(Dataset excerpts)
◆ ◆ ◆ ◆ ◆ ◆ ◆

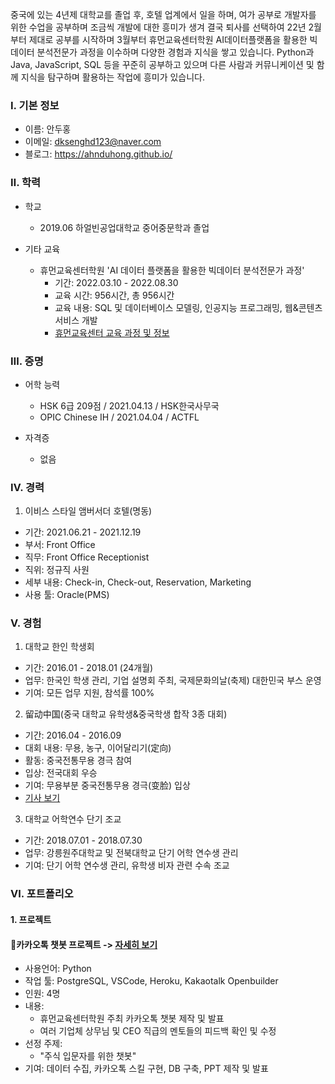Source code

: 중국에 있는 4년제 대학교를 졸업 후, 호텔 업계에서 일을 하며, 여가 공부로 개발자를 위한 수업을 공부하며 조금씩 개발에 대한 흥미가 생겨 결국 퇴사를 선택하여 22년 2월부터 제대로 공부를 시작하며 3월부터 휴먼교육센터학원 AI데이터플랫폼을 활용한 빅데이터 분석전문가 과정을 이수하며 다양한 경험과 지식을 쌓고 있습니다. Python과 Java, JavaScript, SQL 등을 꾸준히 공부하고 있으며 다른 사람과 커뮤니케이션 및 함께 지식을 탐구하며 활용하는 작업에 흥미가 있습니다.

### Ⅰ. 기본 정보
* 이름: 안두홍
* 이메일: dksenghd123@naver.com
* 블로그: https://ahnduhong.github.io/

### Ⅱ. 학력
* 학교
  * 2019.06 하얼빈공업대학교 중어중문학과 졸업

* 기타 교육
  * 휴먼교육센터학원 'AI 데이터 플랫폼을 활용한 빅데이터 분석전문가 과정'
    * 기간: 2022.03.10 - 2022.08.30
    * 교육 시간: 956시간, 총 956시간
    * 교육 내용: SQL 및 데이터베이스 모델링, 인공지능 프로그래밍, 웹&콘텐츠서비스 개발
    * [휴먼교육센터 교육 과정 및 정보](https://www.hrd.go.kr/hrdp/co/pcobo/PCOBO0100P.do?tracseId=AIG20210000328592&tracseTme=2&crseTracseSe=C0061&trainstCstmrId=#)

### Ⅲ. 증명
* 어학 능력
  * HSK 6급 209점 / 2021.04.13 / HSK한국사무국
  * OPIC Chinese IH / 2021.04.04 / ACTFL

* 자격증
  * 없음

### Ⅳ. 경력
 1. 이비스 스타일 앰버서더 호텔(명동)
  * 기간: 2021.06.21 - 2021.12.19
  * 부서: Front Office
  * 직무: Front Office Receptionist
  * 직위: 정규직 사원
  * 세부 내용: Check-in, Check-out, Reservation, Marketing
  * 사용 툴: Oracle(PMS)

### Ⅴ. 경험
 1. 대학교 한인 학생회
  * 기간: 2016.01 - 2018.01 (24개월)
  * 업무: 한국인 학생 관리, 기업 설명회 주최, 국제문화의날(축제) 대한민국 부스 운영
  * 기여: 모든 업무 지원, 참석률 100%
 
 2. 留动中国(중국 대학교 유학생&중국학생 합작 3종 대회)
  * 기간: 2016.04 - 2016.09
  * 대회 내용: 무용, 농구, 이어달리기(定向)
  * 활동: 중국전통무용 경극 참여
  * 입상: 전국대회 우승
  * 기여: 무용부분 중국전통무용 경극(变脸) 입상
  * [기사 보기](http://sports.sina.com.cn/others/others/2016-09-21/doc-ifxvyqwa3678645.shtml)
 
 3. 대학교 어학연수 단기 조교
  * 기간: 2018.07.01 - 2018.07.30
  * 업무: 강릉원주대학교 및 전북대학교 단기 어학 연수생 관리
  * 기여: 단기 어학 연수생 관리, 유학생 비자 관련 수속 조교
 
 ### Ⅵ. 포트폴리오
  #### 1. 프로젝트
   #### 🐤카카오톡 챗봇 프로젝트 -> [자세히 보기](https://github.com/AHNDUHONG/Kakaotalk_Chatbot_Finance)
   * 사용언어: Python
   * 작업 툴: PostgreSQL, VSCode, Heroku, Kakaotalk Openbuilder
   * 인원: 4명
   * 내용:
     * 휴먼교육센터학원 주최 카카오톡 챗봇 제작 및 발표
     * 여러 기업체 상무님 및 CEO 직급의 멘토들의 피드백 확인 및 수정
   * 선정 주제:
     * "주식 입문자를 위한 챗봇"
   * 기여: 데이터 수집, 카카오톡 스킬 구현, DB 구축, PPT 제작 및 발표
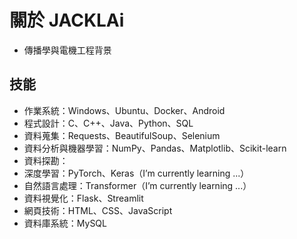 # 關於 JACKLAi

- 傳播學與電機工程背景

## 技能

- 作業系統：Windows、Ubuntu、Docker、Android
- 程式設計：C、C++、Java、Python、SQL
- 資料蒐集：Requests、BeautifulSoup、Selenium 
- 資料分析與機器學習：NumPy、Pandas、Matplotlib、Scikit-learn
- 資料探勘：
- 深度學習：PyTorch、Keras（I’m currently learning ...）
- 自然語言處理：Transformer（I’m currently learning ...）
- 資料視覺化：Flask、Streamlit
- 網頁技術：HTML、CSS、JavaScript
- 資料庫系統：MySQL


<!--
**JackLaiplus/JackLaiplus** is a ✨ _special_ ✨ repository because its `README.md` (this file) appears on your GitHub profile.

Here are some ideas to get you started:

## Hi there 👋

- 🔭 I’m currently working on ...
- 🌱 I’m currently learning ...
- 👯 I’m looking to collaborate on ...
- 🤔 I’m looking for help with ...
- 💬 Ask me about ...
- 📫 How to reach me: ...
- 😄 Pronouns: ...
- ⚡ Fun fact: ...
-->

◆ ◆ ◆ ◆ ◆ ◆ ◆

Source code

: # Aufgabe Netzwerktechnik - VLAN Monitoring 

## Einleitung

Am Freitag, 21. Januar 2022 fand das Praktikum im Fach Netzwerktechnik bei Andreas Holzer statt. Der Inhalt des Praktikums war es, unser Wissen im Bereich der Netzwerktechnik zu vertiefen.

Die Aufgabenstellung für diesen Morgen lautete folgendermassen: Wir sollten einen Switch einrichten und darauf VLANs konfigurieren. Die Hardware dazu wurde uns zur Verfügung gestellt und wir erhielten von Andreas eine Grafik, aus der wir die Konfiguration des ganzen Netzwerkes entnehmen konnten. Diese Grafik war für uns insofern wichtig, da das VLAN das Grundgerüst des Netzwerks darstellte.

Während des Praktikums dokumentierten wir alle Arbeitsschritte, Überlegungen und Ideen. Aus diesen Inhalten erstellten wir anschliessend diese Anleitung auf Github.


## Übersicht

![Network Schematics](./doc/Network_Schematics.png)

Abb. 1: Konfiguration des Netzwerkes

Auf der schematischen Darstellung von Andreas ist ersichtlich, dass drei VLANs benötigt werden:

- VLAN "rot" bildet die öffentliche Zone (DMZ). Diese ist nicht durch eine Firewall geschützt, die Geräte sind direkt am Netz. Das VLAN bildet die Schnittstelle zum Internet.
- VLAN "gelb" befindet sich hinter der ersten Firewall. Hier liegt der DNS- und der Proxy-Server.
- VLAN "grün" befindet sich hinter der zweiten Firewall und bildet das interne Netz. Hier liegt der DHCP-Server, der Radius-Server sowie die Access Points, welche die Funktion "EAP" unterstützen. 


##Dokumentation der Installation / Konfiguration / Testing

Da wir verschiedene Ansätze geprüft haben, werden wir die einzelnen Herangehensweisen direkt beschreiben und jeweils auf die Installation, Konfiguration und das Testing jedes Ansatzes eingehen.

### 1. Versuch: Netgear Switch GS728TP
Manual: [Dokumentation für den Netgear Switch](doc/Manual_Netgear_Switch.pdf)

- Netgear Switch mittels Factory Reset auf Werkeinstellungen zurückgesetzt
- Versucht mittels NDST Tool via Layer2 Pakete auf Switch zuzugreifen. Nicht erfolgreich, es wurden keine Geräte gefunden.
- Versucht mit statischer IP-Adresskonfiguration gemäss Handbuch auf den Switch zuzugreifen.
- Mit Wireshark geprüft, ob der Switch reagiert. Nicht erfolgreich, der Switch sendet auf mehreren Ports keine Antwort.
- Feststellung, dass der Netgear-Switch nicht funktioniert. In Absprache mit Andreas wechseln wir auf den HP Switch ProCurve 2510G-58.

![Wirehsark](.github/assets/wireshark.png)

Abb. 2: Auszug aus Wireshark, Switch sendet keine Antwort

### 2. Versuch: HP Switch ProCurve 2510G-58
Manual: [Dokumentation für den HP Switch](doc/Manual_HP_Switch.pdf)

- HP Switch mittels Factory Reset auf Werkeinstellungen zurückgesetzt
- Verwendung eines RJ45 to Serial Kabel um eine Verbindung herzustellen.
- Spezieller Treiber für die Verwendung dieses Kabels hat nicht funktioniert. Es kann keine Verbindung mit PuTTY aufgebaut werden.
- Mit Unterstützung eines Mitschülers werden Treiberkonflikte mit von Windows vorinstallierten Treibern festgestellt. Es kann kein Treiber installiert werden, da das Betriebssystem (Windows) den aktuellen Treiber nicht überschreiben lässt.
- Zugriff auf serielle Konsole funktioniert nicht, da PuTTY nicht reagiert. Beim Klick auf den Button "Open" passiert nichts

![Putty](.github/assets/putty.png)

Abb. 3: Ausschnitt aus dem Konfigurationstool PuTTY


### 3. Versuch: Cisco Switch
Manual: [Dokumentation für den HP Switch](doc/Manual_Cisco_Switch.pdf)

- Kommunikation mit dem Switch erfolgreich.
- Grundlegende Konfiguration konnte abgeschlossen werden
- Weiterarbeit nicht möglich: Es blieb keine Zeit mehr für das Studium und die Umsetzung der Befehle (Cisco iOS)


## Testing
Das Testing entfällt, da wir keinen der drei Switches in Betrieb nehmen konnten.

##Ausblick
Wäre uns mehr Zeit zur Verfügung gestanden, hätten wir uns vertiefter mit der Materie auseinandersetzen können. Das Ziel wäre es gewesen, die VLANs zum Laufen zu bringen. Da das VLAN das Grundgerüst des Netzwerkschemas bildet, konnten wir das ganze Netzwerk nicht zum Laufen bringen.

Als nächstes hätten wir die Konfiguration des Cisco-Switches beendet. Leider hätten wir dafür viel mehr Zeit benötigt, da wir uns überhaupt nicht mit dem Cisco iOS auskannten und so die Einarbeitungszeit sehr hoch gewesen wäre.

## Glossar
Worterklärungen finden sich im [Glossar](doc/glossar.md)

◆ ◆ ◆ ◆ ◆ ◆ ◆

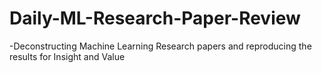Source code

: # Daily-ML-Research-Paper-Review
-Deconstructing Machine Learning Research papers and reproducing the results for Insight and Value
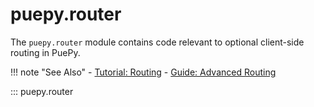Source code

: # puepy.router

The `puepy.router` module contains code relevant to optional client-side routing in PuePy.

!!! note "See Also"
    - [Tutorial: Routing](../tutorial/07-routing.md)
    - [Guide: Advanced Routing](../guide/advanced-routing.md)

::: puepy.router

◆ ◆ ◆ ◆ ◆ ◆ ◆

#### [WORK ORDER]
Tell how many lines above include the word "router". Give the number alone.

#### [ANSWER TO THIS PROBLEM]
3